On 18.07.2018 19:29, Paul Koning wrote:
> 
> 
>> On Jul 18, 2018, at 1:22 PM, Boris Kolpackov <bo...@codesynthesis.com> wrote:
>>
>> Paul Koning <paulkon...@comcast.net> writes:
>>
>>>> On Jul 18, 2018, at 11:13 AM, Boris Kolpackov <bo...@codesynthesis.com> 
>>>> wrote:
>>>>
>>>> I wonder what will be the expected way to obtain a suitable version of
>>>> Python if one is not available on the build machine? With awk I can
>>>> build it from source pretty much anywhere. Is building newer versions
>>>> of Python on older targets a similarly straightforward process (somehow
>>>> I doubt it)? What about Windows?
>>>
>>> It's the same sort of thing: untar the sources, configure, make, make
>>> install.

Windows binaries and MacOSX binaries are available from upstream.  The build
process on *ix targets is autoconf based and easy as for awk/gawk.
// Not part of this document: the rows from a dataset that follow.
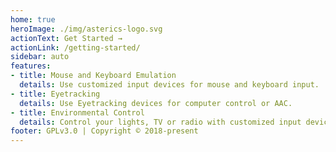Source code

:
 ```yaml
---
home: true
heroImage: ./img/asterics-logo.svg
actionText: Get Started →
actionLink: /getting-started/
sidebar: auto
features:
- title: Mouse and Keyboard Emulation
  details: Use customized input devices for mouse and keyboard input.
- title: Eyetracking
  details: Use Eyetracking devices for computer control or AAC.
- title: Environmental Control
  details: Control your lights, TV or radio with customized input devices.
footer: GPLv3.0 | Copyright © 2018-present
---
```




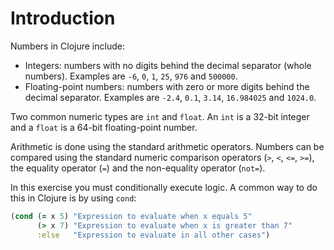 # Introduction

Numbers in Clojure include:

- Integers: numbers with no digits behind the decimal separator (whole numbers). Examples are `-6`, `0`, `1`, `25`, `976` and `500000`.
- Floating-point numbers: numbers with zero or more digits behind the decimal separator. Examples are `-2.4`, `0.1`, `3.14`, `16.984025` and `1024.0`.

Two common numeric types are `int` and `float`. An `int` is a 32-bit integer and a `float` is a 64-bit floating-point number.

Arithmetic is done using the standard arithmetic operators. Numbers can be compared using the standard numeric comparison operators (`>`, `<`, `<=`, `>=`), the equality operator (`=`) and the non-equality operator (`not=`).

In this exercise you must conditionally execute logic. A common way to do this in Clojure is by using `cond`:

```clojure
(cond (= x 5) "Expression to evaluate when x equals 5"
      (> x 7) "Expression to evaluate when x is greater than 7"
      :else   "Expression to evaluate in all other cases")
```
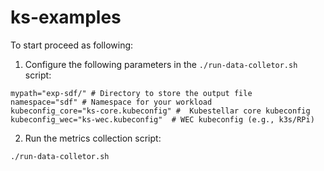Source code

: # ks-examples

To start proceed as following:

1. Configure the following parameters in the `./run-data-colletor.sh` script:

```
mypath="exp-sdf/" # Directory to store the output file
namespace="sdf" # Namespace for your workload
kubeconfig_core="ks-core.kubeconfig" #  Kubestellar core kubeconfig
kubeconfig_wec="ks-wec.kubeconfig"  # WEC kubeconfig (e.g., k3s/RPi)
```

2. Run the metrics collection script:

```
./run-data-colletor.sh
```
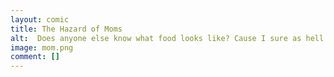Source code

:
 ```yaml
---
layout: comic
title: The Hazard of Moms
alt:  Does anyone else know what food looks like? Cause I sure as hell don&#039t.
image: mom.png
comment: [] 
---
```

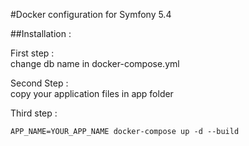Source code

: #Docker configuration for Symfony 5.4

##Installation :

First step :\
change db name in docker-compose.yml

Second Step :\
copy your application files in app folder

Third step :
```
APP_NAME=YOUR_APP_NAME docker-compose up -d --build
```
>> Will this also install all the Python packages one might plausible want
>> to use in GCC?

some extension modules depend on external libraries, but even if those don't
exist, the build succeeds without building these extension modules. The sources
come with embedded libs for zlib, libmpdec,  libexpat.  They don't include
libffi (only in 3.7), libsqlite, libgdbm, libbluetooth, libdb.  I suppose the
usage of such modules should be banned by policy.  The only needed thing is any
of libdb (Berkley/SleepyCat) or gdbm to build the anydbm module which might be
necessary.

> It installs the entire standard Python library (corresponding to the 1800+ 
> pages of the library manual).  I expect that will easily cover anything GCC 
> might want to do.

The current usage of awk and perl doesn't include any third party libraries.
That's where the usage of Python should start with.